* _EXERCISE DESCRIPTION_:
Provide again, from the entries below, every line from the one containing "The function **_printf()**" through the one containing "# FILES & FUNCTIONS", exactly as written, and no other line.

* _RECORDED INFORMATION_:
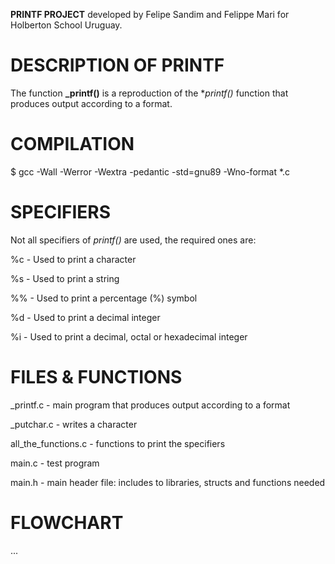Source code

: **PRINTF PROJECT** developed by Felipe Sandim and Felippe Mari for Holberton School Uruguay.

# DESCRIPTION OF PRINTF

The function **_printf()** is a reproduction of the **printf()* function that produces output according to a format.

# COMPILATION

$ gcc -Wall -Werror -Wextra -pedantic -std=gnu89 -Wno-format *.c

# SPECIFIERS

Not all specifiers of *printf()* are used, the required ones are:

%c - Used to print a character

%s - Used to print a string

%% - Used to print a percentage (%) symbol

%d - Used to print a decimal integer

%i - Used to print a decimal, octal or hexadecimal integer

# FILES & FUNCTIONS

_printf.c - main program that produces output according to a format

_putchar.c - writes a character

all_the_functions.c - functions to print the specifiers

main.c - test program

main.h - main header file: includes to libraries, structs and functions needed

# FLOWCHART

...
==
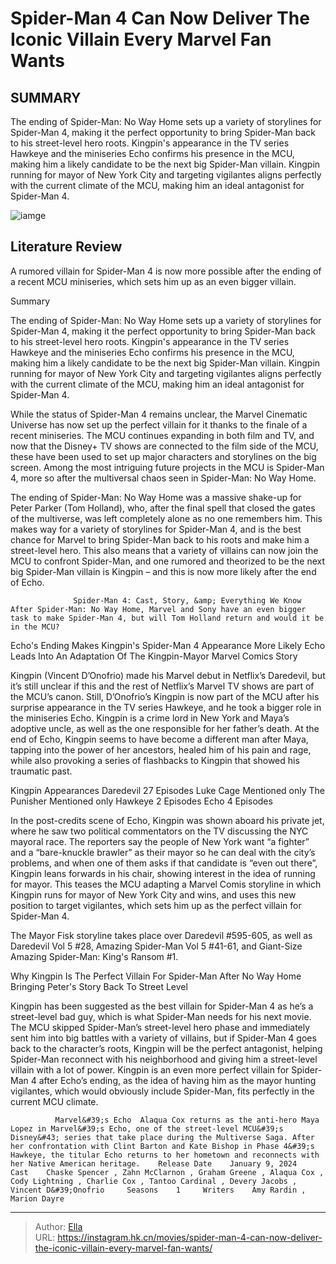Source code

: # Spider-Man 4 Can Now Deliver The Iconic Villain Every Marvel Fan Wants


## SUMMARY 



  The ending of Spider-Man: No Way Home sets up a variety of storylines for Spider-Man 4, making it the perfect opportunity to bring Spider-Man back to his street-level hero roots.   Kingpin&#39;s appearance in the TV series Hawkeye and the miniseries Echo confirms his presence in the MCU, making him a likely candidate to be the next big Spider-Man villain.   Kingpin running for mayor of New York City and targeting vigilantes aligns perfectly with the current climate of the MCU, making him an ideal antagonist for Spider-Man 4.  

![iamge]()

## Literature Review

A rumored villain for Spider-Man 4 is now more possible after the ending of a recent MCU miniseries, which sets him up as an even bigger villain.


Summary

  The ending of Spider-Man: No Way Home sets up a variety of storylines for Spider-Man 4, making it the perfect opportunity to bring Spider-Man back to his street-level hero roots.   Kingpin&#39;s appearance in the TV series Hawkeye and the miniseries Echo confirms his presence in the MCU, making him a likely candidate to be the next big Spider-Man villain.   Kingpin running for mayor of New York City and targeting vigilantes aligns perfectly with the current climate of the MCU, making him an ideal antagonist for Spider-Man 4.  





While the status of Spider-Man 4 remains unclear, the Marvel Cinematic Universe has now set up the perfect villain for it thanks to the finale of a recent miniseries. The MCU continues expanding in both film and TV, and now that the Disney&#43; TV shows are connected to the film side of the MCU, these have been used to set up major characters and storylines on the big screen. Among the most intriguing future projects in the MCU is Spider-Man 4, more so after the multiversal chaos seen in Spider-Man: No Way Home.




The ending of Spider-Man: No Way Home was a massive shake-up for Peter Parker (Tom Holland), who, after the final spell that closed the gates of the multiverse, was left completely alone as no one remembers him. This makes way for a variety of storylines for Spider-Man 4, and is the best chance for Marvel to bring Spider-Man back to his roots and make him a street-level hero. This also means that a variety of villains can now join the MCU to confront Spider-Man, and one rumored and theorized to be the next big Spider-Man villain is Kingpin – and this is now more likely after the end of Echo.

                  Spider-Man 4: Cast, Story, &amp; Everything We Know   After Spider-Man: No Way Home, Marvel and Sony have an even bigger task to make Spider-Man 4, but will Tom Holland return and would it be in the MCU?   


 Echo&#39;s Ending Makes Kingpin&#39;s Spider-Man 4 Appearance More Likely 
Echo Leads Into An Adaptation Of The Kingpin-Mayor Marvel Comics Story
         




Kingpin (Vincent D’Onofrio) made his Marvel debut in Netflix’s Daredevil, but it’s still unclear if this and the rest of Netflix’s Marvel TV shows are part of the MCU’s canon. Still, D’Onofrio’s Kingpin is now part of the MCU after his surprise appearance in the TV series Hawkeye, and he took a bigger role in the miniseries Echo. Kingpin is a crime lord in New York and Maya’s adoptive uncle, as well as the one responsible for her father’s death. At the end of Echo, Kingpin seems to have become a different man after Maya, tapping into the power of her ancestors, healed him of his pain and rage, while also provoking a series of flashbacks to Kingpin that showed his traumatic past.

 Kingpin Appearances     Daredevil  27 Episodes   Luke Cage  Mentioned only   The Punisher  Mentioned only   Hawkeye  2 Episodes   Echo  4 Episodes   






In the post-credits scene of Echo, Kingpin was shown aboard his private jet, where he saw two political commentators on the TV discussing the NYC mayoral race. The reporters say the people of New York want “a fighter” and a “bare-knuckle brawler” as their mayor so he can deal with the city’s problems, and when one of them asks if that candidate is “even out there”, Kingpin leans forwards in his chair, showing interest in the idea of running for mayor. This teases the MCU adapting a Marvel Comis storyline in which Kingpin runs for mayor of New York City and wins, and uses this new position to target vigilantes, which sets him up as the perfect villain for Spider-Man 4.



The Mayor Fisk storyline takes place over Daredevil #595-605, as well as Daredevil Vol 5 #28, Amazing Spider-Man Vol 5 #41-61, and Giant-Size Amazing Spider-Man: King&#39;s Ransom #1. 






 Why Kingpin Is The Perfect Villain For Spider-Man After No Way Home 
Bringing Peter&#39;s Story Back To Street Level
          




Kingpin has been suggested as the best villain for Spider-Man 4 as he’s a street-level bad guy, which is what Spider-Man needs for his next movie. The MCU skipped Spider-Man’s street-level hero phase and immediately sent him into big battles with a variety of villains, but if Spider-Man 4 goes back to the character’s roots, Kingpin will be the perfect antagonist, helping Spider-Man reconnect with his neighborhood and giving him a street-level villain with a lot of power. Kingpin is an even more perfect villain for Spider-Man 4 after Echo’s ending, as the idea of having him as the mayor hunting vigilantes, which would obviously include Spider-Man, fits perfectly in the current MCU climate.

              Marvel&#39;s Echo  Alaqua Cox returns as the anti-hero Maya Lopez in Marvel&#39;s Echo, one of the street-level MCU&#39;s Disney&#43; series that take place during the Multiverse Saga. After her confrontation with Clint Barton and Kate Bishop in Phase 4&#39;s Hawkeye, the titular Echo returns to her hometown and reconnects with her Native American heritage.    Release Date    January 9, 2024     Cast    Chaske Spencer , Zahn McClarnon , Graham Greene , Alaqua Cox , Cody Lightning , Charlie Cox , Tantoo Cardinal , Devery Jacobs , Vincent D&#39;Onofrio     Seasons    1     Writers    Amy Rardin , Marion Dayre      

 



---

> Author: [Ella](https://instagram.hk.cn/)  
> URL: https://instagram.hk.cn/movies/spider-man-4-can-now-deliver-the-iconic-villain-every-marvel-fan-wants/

* _SOLVED PROBLEM_:
The function **_printf()** is a reproduction of the **printf()* function that produces output according to a format.

# COMPILATION

$ gcc -Wall -Werror -Wextra -pedantic -std=gnu89 -Wno-format *.c

# SPECIFIERS

Not all specifiers of *printf()* are used, the required ones are:

%c - Used to print a character

%s - Used to print a string

%% - Used to print a percentage (%) symbol

%d - Used to print a decimal integer

%i - Used to print a decimal, octal or hexadecimal integer

# FILES & FUNCTIONS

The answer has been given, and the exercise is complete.